[Stored data entries]
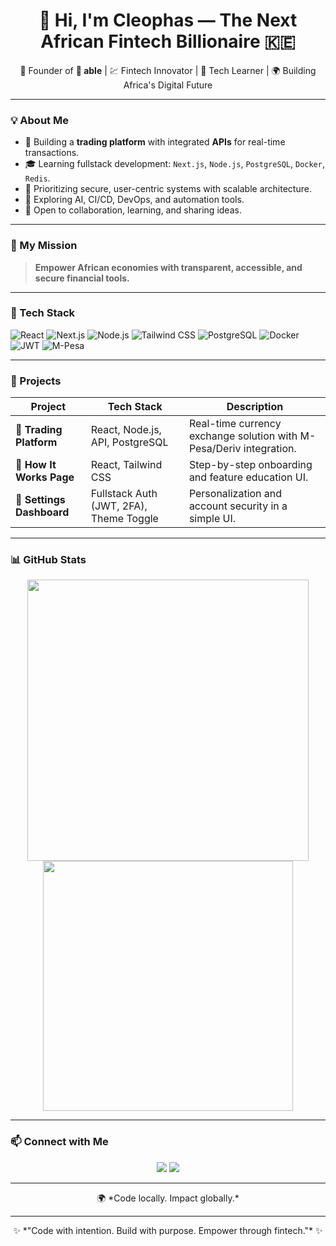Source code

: <h1 align="center">👋 Hi, I'm Cleophas — The Next African Fintech Billionaire 🇰🇪</h1>
<p align="center">
  🚀 Founder of <b>🍲 able</b> | 💹 Fintech Innovator | 🧠 Tech Learner | 🌍 Building Africa's Digital Future
</p>

---

### 💡 About Me

- 🔨 Building a **trading platform** with integrated **APIs** for real-time transactions.
- 🎓 Learning fullstack development: `Next.js`, `Node.js`, `PostgreSQL`, `Docker`, `Redis`.
- 🔐 Prioritizing secure, user-centric systems with scalable architecture.
- 🌱 Exploring AI, CI/CD, DevOps, and automation tools.
- 💬 Open to collaboration, learning, and sharing ideas.

---

### 🚀 My Mission

> **Empower African economies with transparent, accessible, and secure financial tools.**

---

### 🧰 Tech Stack

![React](https://img.shields.io/badge/-React-61DAFB?logo=react&logoColor=white&style=flat)
![Next.js](https://img.shields.io/badge/-Next.js-000000?logo=next.js&logoColor=white&style=flat)
![Node.js](https://img.shields.io/badge/-Node.js-339933?logo=node.js&logoColor=white&style=flat)
![Tailwind CSS](https://img.shields.io/badge/-Tailwind-06B6D4?logo=tailwind-css&logoColor=white&style=flat)
![PostgreSQL](https://img.shields.io/badge/-PostgreSQL-4169E1?logo=postgresql&logoColor=white&style=flat)
![Docker](https://img.shields.io/badge/-Docker-2496ED?logo=docker&logoColor=white&style=flat)
![JWT](https://img.shields.io/badge/-JWT-black?logo=jsonwebtokens&logoColor=white&style=flat)
![M-Pesa](https://img.shields.io/badge/-M--Pesa-009639?style=flat&logoColor=white)

---

### 💼 Projects

| Project | Tech Stack | Description |
|--------|------------|-------------|
| 💸 **Trading Platform** | React, Node.js, API, PostgreSQL | Real-time currency exchange solution with M-Pesa/Deriv integration. |
| 📘 **How It Works Page** | React, Tailwind CSS | Step-by-step onboarding and feature education UI. |
| 🔐 **Settings Dashboard** | Fullstack Auth (JWT, 2FA), Theme Toggle | Personalization and account security in a simple UI. |

---

### 📊 GitHub Stats

<p align="center">
  <img src="https://github-readme-stats.vercel.app/api?username=CLEOKECODESPACE&show_icons=true&theme=default" width="450"/>
  <img src="https://github-readme-streak-stats.herokuapp.com?user=CLEOKECODESPACE&theme=default&hide_border=true" width="400"/>
</p>

---

### 📫 Connect with Me

<p align="center">
  <a href="https://x.com/IM_CLEOPHAS"><img src="https://img.shields.io/badge/-X.com-1DA1F2?style=flat&logo=twitter&logoColor=white"/></a>
  <a href="https://youtube.com/@CleophasKE-Dev"><img src="https://img.shields.io/badge/-YouTube-red?style=flat&logo=youtube&logoColor=white"/></a>
</p>

---

<p align="center">
  🌍 *Code locally. Impact globally.*
</p>


---

<p align="center">
  ✨ *"Code with intention. Build with purpose. Empower through fintech."* ✨
</p>

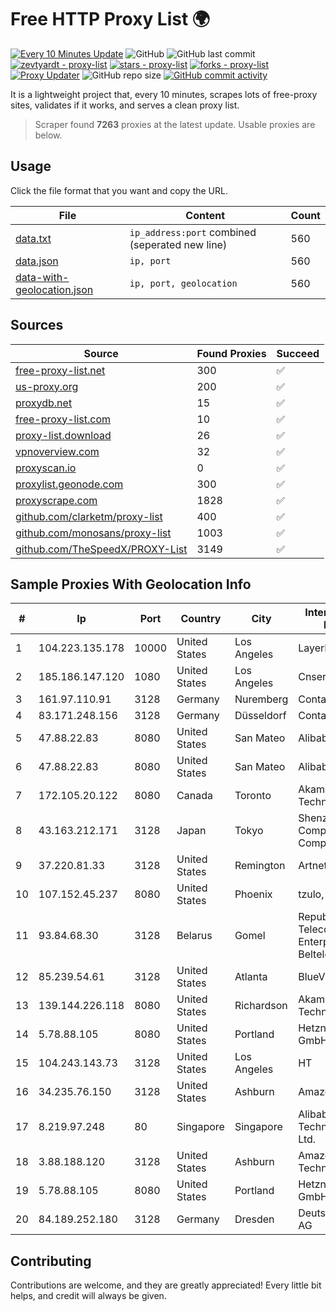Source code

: 
# Free HTTP Proxy List 🌍

[![Every 10 Minutes Update](https://github.com/mertguvencli/http-proxy-list/actions/workflows/main.yml/badge.svg?branch=main)](https://github.com/mertguvencli/http-proxy-list/actions/workflows/main.yml)
![GitHub](https://img.shields.io/github/license/mertguvencli/http-proxy-list)
![GitHub last commit](https://img.shields.io/github/last-commit/mertguvencli/http-proxy-list)
[![zevtyardt - proxy-list](https://img.shields.io/static/v1?label=zevtyardt&message=proxy-list&color=blue&logo=github)](https://github.com/zevtyardt/proxy-list "Go to GitHub repo")
[![stars - proxy-list](https://img.shields.io/github/stars/zevtyardt/proxy-list?style=social)](https://github.com/zevtyardt/proxy-list)
[![forks - proxy-list](https://img.shields.io/github/forks/zevtyardt/proxy-list?style=social)](https://github.com/zevtyardt/proxy-list)
[![Proxy Updater](https://github.com/zevtyardt/proxy-list/workflows/Proxy%20Updater/badge.svg)](https://github.com/zevtyardt/proxy-list/actions?query=workflow:"Proxy+Updater")
![GitHub repo size](https://img.shields.io/github/repo-size/zevtyardt/proxy-list)
[![GitHub commit activity](https://img.shields.io/github/commit-activity/m/zevtyardt/proxy-list?logo=commits)](https://github.com/zevtyardt/proxy-list/commits/main)

It is a lightweight project that, every 10 minutes, scrapes lots of free-proxy sites, validates if it works, and serves a clean proxy list.

> Scraper found **7263** proxies at the latest update. Usable proxies are below.

## Usage

Click the file format that you want and copy the URL.

|File|Content|Count|
|----|-------|-----|
|[data.txt](https://raw.githubusercontent.com/mertguvencli/http-proxy-list/main/proxy-list/data.txt)|`ip_address:port` combined (seperated new line)|560|
|[data.json](https://raw.githubusercontent.com/mertguvencli/http-proxy-list/main/proxy-list/data.json)|`ip, port`|560|
|[data-with-geolocation.json](https://raw.githubusercontent.com/mertguvencli/http-proxy-list/main/proxy-list/data-with-geolocation.json)|`ip, port, geolocation`|560|

## Sources

|Source|Found Proxies|Succeed|
|------|-------------|-------|
|[free-proxy-list.net](https://free-proxy-list.net)|300|✅|
|[us-proxy.org](https://www.us-proxy.org)|200|✅|
|[proxydb.net](http://proxydb.net)|15|✅|
|[free-proxy-list.com](https://free-proxy-list.com/?page=&port=&type%5B%5D=http&type%5B%5D=https&up_time=0&search=Search)|10|✅|
|[proxy-list.download](https://www.proxy-list.download/HTTP)|26|✅|
|[vpnoverview.com](https://vpnoverview.com/privacy/anonymous-browsing/free-proxy-servers)|32|✅|
|[proxyscan.io](https://www.proxyscan.io)|0|✅|
|[proxylist.geonode.com](https://proxylist.geonode.com/api/proxy-list?limit=300&page=1&sort_by=lastChecked&sort_type=desc&protocols=http,https)|300|✅|
|[proxyscrape.com](https://api.proxyscrape.com/v2/?request=displayproxies&protocol=http&timeout=10000&country=all&ssl=all&anonymity=all)|1828|✅|
|[github.com/clarketm/proxy-list](https://raw.githubusercontent.com/clarketm/proxy-list/master/proxy-list-raw.txt)|400|✅|
|[github.com/monosans/proxy-list](https://raw.githubusercontent.com/monosans/proxy-list/main/proxies/http.txt)|1003|✅|
|[github.com/TheSpeedX/PROXY-List](https://raw.githubusercontent.com/TheSpeedX/PROXY-List/master/http.txt)|3149|✅|


## Sample Proxies With Geolocation Info

|#|Ip|Port|Country|City|Internet Service Provider|
|-|--|----|-------|----|-------------------------|
|1|104.223.135.178|10000|United States|Los Angeles|LayerHost|
|2|185.186.147.120|1080|United States|Los Angeles|Cnservers LLC|
|3|161.97.110.91|3128|Germany|Nuremberg|Contabo GmbH|
|4|83.171.248.156|3128|Germany|Düsseldorf|Contabo GmbH|
|5|47.88.22.83|8080|United States|San Mateo|Alibaba.com LLC|
|6|47.88.22.83|8080|United States|San Mateo|Alibaba.com LLC|
|7|172.105.20.122|8080|Canada|Toronto|Akamai Technologies|
|8|43.163.212.171|3128|Japan|Tokyo|Shenzhen Tencent Computer Systems Company Limited|
|9|37.220.81.33|3128|United States|Remington|Artnet Sp. z o.o.|
|10|107.152.45.237|8080|United States|Phoenix|tzulo, inc.|
|11|93.84.68.30|3128|Belarus|Gomel|Republican Unitary Telecommunication Enterprise Beltelecom|
|12|85.239.54.61|3128|United States|Atlanta|BlueVPS OU|
|13|139.144.226.118|8080|United States|Richardson|Akamai Technologies, Inc.|
|14|5.78.88.105|8080|United States|Portland|Hetzner Online GmbH|
|15|104.243.143.73|3128|United States|Los Angeles|HT|
|16|34.235.76.150|3128|United States|Ashburn|Amazon.com, Inc.|
|17|8.219.97.248|80|Singapore|Singapore|Alibaba (US) Technology Co., Ltd.|
|18|3.88.188.120|3128|United States|Ashburn|Amazon Technologies Inc.|
|19|5.78.88.105|8080|United States|Portland|Hetzner Online GmbH|
|20|84.189.252.180|3128|Germany|Dresden|Deutsche Telekom AG|



## Contributing

Contributions are welcome, and they are greatly appreciated! Every
little bit helps, and credit will always be given.


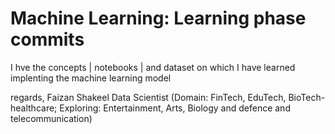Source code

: # Machine Learning: Learning phase commits
I hve the concepts | notebooks | and dataset on which I have learned implenting the machine learning model 


regards,
Faizan Shakeel
Data Scientist (Domain: FinTech, EduTech, BioTech-healthcare; Exploring: Entertainment, Arts, Biology and defence and telecommunication) 
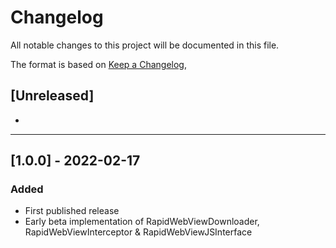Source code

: # Changelog
All notable changes to this project will be documented in this file.

The format is based on [Keep a Changelog](https://keepachangelog.com/en/1.0.0/),

## [Unreleased]
- 

***

## [1.0.0] - 2022-02-17
### Added
- First published release
- Early beta implementation of RapidWebViewDownloader, RapidWebViewInterceptor & RapidWebViewJSInterface
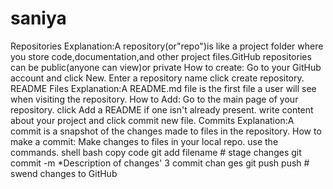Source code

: # saniya
Repositories
Explanation:A repository(or"repo")is like a project folder where you store code,documentation,and other project files.GitHub repositories can be public(anyone can view)or private
How to create:
Go to your GitHub account and click New.
Enter a repository name
click create repository.
README Files
Explanation:A README.md file is the first file a user will see when visiting the repository.
How to Add:
Go to the main page of your repository.
click Add a README if one isn't already present.
write content about your project and click commit new file.
Commits
Explanation:A commit is a snapshot of the changes made to files in the repository.
How to make a commit:
Make changes to files in your local repo.
use the commands.
shell
     bash
     copy code
     git add filename # stage changes
     git commit -m *Description of changes' 3 commit chan ges
     git push push # swend changes to GitHub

▶ **What the task asks**: Go line by line through the records above and copy each one containing "Angeles".

▶ **Response**:
|1|104.223.135.178|10000|United States|Los Angeles|LayerHost|
|2|185.186.147.120|1080|United States|Los Angeles|Cnservers LLC|
|15|104.243.143.73|3128|United States|Los Angeles|HT|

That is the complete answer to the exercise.